Dès les premières mesures de la Symphonie n° 40, entre les croches frénétiques de l’accompagnement, l’écriture haletante du thème et les soudains coups de tonnerre de l’orchestre, il paraît évident que Mozart renoue avec le climat orageux de son œuvre de jeunesse. Quelque chose toutefois a changé. Le compositeur a beau insérer de nouveau un Andante en mi bémol majeur, cet intermède est cette fois-ci parsemé de chromatismes certes discrets mais non moins douloureux. La différence est plus remarquable encore concernant le Menuetto : il n’a plus l’organisation claire, la belle symétrie, les carrures solides de celui de la Symphonie n° 25. Mozart ne se prête plus au jeu de la danse, il déplace les appuis, décale les instruments les uns par rapport aux autres, croise les lignes mélodiques, ajoutant des tensions jusque dans des sections conclusives a priori anodines. Au centre de ce troisième mouvement, alors que la Symphonie n° 25 suivait le modèle ancien en trio (avec un ensemble élégant constitué de deux hautbois et un basson), la Symphonie n° 40 fait entendre des relais de timbres alambiqués et semble s’affranchir totalement des trois temps de la mesure. Mozart désormais n’est plus dans le théâtre codifié du Sturm und Drang ; c’est toute la forme de la symphonie qu’il fait trembler sur ses bases, jusque dans un finale fébrile ponctué d’embardées inattendues, de silences brusques et de passages contrapuntiques audacieux.
La Symphonie n° 40 n’est pas la seule de l’ultime triptyque mozartien à évoquer une œuvre du passé.
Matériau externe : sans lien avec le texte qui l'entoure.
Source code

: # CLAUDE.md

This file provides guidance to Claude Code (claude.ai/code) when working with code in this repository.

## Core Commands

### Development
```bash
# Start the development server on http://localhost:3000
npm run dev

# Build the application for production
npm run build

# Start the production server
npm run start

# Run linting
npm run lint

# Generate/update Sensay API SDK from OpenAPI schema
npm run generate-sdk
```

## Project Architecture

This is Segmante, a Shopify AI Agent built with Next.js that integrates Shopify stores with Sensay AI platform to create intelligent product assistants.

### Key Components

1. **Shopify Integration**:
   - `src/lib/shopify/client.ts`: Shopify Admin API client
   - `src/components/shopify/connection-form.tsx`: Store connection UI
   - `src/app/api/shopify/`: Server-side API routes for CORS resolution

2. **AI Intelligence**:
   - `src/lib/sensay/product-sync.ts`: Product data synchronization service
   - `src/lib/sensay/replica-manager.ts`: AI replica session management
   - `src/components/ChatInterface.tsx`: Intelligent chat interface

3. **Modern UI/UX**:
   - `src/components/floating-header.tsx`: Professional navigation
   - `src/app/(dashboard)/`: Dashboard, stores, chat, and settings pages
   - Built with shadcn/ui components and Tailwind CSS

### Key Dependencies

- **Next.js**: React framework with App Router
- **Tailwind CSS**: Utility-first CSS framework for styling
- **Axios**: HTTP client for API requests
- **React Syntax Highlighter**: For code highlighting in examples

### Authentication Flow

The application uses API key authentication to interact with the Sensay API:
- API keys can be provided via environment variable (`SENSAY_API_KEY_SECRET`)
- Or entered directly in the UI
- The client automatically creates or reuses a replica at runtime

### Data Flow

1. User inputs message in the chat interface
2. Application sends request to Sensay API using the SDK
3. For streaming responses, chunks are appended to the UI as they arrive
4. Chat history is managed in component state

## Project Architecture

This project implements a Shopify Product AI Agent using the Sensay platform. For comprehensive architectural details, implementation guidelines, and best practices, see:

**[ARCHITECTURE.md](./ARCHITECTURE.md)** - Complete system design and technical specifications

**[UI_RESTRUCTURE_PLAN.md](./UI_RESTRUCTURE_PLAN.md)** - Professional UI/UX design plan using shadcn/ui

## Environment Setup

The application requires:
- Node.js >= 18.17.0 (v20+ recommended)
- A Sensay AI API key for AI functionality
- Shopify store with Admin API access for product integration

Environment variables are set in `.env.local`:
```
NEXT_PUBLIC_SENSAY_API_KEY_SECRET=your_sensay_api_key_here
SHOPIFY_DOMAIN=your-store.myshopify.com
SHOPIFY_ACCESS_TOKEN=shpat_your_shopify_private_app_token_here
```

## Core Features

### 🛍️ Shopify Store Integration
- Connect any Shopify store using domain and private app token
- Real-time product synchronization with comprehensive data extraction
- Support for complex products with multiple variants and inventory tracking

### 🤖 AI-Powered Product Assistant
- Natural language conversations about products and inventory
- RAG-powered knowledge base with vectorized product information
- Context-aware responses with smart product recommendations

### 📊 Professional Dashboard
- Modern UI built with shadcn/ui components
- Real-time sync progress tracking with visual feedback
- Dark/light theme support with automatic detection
La Symphonie n° 41 « Jupiter » s’appuie sur un motif de quatre notes (do-ré-fa-mi) qui était déjà bien présent, aux cors, dans le tout premier ouvrage symphonique du compositeur. Dans cette Symphonie n° 1, le très jeune Wolfgang (alors âgé d’à peine 8 ans) montrait avec brio qu’il maîtrisait déjà les principes de la symphonie à l’italienne en trois mouvements, assimilés à Londres au contact du célèbre Johann Christian Bach (fils de Johann Sebastian). Au-delà de l’architecture générale (très claire) et des idées mélodiques (bien organisées), il faut noter la personnalité singulière de l’Andante central. C’est ici qu’apparaît le fameux motif mozartien à quatre notes, tandis que la superposition des lignes instrumentales fait entendre un rythme complexe. L’atmosphère planante et la lumière de mi bémol majeur ont de quoi donner quelques frissons…
On retrouvera les mêmes couleurs harmoniques, la même tendresse nostalgique plus de vingt ans plus tard dans un autre Andante en mi bémol majeur : celui de la Symphonie n° 40. Entre juin et août 1788, en écrivant son ultime triptyque au chevet de son épouse malade, le grand Mozart s’est-il rappelé le petit Wolfgang de 8 ans, qui composait son premier opus symphonique avec l’aide de sa grande sœur Nannerl ? Si ces réminiscences étaient peut-être inconscientes, l’écho à travers les ans est bien réel et rend l’écoute de ces symphonies d’autant plus émouvante.